> PROBLEM TO SOLVE: For the entries below, how many lines contain the word "Nguyệt"? Reply with the number and nothing else.
%%
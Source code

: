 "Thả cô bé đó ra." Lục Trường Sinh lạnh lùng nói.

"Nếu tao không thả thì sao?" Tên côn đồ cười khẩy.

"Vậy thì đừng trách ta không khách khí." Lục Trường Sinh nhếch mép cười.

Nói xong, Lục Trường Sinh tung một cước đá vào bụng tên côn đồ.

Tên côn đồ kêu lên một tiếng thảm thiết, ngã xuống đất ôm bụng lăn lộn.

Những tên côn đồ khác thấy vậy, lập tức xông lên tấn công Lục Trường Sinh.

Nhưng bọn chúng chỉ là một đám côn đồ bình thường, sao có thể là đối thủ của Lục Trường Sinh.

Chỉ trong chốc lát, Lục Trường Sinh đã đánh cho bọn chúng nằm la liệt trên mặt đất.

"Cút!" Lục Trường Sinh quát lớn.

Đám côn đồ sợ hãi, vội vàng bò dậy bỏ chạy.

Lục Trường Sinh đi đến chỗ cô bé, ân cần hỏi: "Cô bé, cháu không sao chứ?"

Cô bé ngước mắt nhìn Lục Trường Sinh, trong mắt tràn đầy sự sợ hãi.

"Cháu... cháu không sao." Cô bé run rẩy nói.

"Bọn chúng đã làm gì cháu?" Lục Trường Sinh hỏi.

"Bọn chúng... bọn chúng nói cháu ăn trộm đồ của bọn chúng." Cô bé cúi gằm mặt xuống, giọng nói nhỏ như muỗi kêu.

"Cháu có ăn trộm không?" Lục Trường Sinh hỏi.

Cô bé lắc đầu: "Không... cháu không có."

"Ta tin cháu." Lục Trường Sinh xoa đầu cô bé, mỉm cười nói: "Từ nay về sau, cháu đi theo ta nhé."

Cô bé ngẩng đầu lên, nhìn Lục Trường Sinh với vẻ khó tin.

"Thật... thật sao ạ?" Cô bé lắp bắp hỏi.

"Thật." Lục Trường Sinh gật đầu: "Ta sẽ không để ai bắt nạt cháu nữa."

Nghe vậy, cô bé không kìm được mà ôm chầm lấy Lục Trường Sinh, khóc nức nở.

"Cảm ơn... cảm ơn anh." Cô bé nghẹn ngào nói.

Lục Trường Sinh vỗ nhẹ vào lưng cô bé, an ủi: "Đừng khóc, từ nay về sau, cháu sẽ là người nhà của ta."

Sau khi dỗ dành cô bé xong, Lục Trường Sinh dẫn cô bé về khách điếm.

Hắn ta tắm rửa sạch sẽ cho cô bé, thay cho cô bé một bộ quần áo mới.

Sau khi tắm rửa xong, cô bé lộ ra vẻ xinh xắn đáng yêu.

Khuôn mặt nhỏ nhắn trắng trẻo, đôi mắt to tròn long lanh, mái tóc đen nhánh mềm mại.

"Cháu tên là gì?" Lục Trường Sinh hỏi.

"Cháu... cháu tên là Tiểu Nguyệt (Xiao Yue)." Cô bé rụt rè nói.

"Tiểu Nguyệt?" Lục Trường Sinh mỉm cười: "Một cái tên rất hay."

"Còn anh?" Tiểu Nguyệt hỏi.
%%
> WRITTEN SOLUTION: 3